Networking

Video: Case Study – ST 2110 4K OB Van for AMV

Posted on by Russell Trafford-Jones

Systems based on SMPTE ST 2110 continue to come online throughout the year and, as they do, it’s worth seeing the choices they made to make it happen. We recently featured a project building two OB truck and how they worked around COVID 19 to deliver them. Today we’re looking at an OB truck based on Grass Valley and Cisco equipment.

Anup Mehta and Rahul Parameswaran from Cisco join the VSF’s Wes Simpson to explain their approach to getting ST 2110 working to deliver a scalable truck for All Mobile Video. This brief was to deliver a truck based on NMOS control, maximal COTS equipment, flexible networking with scalable PTP and security.

Thinking back to yesterday’s talk on Network Architecture we recognise the ‘hub and spoke’ architecture in use which makes a lot of sense in OB trucks. Using monolithic routers is initially tempting for OB trucks, but there is a need for a lot of 1G and 10G ports which tends to use up high-bandwidth ports on core routers quickly. Therefore moving to a monolithic architecture with multiple, directly connected, access switches makes them most sense. As Gerard Philips commented, this is a specialised form of the more general ‘spine-leaf’ architecture which is typically deployed in larger systems.

One argument against using IGMP/PIM routing in larger installations is that those protocols have no understanding of the wider picture. They don’t take a system-wide view like a SDN controller would. If IGMP is a paper roadmap, SDN is satnav with up to date road metrics, full knowledge of width/weight restrictions and live traffic alerts. To address this, Cisco created their own technology Non-Blocking Multicast (NBM) which takes in to account the bandwidth of the streams and works closely with Cisco’s DCNM (Data Centre Network Manager). These Cisco technologies allow more insight into the system as a whole, thus make better decisions.
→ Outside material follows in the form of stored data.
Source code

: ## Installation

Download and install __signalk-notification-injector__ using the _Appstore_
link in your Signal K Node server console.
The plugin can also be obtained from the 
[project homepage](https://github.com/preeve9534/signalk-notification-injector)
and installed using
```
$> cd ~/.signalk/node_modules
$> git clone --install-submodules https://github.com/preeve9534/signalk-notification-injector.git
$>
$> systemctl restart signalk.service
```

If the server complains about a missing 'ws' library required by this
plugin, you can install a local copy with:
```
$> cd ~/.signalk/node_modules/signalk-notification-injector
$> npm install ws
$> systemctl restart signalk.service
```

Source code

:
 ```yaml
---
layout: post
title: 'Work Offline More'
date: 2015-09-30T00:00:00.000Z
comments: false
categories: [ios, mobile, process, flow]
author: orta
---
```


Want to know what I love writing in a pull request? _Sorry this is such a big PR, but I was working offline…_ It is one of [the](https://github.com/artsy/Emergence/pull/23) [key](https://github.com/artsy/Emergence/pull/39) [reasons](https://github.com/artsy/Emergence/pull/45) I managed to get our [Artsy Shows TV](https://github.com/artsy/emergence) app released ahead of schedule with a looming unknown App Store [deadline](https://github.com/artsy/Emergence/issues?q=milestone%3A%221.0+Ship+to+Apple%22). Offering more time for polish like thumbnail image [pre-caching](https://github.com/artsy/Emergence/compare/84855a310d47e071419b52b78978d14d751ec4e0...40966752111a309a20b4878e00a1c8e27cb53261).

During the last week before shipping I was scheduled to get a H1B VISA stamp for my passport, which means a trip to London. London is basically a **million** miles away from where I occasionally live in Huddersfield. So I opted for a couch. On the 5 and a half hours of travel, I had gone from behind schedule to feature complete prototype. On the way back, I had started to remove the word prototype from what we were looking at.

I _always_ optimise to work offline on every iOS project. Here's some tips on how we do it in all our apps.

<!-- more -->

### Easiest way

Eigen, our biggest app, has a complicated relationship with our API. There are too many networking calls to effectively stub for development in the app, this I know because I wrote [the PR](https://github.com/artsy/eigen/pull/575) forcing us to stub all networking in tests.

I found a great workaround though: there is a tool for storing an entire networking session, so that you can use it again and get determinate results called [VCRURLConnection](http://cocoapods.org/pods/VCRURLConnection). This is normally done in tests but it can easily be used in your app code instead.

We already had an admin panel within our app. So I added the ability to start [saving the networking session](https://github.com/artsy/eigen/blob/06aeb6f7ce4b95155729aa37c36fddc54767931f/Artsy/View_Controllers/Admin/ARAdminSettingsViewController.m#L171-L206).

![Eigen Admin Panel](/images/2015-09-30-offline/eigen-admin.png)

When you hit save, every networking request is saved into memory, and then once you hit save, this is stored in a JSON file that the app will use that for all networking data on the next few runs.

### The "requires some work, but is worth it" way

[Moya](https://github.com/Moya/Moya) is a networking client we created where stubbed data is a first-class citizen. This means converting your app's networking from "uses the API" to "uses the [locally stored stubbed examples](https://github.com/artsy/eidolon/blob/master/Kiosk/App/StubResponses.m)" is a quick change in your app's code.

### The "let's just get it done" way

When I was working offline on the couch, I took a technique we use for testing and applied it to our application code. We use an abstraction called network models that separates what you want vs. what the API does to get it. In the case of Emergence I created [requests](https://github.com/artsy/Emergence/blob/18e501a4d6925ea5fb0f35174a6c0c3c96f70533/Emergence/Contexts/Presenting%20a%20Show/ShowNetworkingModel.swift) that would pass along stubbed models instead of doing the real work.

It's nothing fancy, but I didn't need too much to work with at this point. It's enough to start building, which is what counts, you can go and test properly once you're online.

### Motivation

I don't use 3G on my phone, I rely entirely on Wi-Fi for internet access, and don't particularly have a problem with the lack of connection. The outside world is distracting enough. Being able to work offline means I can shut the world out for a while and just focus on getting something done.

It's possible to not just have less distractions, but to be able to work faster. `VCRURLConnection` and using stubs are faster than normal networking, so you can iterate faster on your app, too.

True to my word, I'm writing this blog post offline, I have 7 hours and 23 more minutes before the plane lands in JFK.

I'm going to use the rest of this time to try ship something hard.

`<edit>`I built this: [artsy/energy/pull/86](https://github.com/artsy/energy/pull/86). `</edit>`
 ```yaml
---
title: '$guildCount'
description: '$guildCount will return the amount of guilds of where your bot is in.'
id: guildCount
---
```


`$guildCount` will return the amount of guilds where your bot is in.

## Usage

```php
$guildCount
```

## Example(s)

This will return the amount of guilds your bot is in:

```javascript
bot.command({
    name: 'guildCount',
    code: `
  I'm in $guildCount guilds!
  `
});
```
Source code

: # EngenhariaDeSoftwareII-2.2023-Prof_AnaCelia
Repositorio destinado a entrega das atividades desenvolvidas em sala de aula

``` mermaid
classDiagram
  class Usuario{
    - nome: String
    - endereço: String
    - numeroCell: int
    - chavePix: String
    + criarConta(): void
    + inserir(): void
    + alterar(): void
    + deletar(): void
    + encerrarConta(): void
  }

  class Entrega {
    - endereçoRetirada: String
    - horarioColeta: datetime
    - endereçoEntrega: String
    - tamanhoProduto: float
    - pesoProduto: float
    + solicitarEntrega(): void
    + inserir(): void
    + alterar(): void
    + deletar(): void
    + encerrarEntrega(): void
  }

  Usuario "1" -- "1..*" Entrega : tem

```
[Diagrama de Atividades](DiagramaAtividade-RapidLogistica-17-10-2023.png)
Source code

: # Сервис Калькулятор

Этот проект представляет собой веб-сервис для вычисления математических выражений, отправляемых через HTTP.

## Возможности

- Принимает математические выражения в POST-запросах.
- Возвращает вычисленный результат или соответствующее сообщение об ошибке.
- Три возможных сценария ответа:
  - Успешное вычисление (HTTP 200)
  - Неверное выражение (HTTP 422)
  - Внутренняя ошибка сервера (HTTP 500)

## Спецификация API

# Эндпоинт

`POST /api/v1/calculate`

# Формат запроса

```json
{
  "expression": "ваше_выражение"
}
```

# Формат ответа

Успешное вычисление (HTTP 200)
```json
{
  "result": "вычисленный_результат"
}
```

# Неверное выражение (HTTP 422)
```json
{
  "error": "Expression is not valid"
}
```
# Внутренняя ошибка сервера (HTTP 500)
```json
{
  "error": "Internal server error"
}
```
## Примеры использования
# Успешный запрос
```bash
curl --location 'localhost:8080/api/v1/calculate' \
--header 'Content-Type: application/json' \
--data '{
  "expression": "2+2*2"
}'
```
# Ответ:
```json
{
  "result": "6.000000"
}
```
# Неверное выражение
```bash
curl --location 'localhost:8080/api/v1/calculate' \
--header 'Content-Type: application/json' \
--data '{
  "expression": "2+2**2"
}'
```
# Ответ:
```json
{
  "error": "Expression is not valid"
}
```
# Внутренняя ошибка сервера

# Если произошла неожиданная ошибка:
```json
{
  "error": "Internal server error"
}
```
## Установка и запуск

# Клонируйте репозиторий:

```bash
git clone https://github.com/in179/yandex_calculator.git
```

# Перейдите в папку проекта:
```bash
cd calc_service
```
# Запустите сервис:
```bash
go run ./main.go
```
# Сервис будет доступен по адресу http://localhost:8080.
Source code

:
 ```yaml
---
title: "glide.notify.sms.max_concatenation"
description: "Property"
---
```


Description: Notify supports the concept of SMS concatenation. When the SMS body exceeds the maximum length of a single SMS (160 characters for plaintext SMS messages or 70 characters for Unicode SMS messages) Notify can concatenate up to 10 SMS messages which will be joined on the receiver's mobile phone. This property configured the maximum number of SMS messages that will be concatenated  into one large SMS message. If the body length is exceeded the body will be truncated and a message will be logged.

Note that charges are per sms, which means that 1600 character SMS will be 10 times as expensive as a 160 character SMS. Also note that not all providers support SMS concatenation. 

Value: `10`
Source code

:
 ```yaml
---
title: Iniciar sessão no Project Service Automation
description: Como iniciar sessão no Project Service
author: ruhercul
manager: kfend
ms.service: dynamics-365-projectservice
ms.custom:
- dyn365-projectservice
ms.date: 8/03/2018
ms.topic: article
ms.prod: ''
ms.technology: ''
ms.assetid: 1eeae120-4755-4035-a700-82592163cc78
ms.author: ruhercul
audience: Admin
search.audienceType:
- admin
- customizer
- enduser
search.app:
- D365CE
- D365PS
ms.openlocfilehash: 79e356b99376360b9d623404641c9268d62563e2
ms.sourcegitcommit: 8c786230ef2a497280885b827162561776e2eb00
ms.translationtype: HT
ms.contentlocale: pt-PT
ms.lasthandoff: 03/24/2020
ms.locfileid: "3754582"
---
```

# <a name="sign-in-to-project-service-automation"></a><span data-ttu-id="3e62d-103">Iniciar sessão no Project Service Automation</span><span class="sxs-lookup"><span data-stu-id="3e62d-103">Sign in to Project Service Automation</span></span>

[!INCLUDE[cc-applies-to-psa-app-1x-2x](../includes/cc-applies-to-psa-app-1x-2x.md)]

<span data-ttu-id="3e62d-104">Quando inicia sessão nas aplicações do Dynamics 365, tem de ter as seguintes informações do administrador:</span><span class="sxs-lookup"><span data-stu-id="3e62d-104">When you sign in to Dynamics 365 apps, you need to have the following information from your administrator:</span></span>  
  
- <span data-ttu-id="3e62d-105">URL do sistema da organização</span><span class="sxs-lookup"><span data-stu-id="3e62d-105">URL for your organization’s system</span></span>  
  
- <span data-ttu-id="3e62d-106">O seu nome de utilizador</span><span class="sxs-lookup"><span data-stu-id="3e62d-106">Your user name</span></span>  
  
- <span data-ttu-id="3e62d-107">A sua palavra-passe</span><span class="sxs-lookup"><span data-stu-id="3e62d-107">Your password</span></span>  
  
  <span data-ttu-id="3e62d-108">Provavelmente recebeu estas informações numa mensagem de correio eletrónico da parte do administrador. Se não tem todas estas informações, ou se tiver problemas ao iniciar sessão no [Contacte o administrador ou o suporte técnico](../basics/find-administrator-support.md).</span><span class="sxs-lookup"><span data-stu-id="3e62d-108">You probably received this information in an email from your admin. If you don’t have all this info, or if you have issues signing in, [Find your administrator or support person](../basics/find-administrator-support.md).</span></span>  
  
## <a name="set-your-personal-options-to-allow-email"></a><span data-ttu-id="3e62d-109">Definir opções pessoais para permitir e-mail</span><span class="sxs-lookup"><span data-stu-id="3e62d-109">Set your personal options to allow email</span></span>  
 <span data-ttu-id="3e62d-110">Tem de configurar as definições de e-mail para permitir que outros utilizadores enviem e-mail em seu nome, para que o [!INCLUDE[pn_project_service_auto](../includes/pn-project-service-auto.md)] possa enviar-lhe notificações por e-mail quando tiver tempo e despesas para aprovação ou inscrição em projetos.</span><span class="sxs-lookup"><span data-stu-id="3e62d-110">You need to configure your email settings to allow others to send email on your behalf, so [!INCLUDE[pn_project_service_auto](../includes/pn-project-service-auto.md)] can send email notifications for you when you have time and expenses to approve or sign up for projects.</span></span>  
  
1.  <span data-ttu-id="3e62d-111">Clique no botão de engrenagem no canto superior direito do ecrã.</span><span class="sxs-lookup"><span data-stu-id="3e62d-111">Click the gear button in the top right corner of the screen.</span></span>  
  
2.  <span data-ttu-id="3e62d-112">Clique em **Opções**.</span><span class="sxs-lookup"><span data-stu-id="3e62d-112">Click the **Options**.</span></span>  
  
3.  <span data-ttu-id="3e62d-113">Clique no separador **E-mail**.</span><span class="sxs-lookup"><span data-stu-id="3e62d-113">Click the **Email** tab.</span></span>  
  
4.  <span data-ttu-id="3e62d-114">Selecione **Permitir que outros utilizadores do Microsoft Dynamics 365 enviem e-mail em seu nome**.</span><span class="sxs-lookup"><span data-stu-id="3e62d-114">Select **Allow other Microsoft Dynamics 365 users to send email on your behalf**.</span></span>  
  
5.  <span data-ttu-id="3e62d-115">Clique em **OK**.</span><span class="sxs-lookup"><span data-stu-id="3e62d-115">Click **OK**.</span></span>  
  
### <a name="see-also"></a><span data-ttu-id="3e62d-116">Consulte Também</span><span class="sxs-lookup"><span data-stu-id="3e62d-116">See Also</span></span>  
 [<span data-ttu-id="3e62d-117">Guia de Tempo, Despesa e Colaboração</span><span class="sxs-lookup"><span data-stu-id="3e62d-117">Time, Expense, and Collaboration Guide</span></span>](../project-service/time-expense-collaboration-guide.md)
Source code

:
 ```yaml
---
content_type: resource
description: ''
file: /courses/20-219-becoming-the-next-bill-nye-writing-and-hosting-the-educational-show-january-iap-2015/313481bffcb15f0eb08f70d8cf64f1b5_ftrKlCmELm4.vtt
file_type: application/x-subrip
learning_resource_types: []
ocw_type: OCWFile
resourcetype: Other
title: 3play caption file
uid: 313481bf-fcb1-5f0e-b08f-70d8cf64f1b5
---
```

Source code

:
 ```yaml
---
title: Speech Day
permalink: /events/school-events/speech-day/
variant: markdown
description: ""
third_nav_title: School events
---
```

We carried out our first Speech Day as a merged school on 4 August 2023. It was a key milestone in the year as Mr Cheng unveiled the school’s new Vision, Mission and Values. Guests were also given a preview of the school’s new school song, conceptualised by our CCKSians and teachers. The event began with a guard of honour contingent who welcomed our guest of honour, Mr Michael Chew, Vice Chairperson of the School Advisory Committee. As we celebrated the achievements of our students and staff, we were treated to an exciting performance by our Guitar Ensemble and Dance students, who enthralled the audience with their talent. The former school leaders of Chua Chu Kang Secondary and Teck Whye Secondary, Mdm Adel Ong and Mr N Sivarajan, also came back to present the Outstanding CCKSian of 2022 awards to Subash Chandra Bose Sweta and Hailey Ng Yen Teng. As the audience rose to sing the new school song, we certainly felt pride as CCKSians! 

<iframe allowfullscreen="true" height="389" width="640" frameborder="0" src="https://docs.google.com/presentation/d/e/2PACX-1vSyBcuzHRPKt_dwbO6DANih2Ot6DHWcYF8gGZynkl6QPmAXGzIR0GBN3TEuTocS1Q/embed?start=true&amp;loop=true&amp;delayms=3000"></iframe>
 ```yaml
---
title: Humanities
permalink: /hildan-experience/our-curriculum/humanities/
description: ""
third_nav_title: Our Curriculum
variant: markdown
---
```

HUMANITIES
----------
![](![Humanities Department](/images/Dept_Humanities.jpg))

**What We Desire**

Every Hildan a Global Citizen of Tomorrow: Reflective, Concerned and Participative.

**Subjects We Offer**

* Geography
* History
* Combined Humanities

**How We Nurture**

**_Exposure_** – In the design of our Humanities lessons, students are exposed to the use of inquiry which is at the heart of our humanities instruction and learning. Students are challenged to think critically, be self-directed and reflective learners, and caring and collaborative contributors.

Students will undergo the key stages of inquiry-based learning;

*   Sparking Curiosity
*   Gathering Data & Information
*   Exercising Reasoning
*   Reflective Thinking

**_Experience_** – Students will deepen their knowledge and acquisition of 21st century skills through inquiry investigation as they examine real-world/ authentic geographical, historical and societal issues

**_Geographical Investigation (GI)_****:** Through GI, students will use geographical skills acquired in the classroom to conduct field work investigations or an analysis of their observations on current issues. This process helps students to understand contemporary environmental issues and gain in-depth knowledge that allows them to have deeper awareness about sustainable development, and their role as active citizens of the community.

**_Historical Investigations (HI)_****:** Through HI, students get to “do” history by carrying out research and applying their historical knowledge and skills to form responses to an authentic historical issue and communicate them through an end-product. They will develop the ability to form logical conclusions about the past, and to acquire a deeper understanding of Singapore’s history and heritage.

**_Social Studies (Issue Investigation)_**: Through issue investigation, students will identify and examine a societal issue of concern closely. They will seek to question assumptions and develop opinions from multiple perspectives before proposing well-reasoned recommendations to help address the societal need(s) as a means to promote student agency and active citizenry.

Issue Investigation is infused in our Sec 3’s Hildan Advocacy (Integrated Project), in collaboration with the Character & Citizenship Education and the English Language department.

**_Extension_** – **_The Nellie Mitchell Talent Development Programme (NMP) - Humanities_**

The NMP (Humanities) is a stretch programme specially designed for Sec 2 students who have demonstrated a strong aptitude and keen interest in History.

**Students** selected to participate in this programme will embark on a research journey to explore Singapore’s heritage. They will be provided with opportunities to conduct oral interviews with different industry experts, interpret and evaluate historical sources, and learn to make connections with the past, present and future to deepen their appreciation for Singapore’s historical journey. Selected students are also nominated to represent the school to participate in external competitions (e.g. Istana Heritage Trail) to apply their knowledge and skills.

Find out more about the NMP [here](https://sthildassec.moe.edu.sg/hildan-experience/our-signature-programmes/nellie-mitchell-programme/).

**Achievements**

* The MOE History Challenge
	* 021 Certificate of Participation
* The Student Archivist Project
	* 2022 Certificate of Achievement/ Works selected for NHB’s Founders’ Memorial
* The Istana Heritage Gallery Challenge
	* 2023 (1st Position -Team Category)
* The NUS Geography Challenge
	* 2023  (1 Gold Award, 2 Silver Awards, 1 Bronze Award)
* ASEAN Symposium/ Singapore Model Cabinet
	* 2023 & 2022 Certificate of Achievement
Anup and Rahul continue to explain how the implementation of PTP was scaled by offloading the processing to line cards than relying on the main CPU of the unit before explaining how the DCNM, not only supporting the NBM feature, also supports GV Orbit. This is the configuration and system management unit from GV. From a security perspective, the network, by default, denies access to any connections into the port plus it has the ability to enforce bandwidth limits to stop accidental flooding or similar.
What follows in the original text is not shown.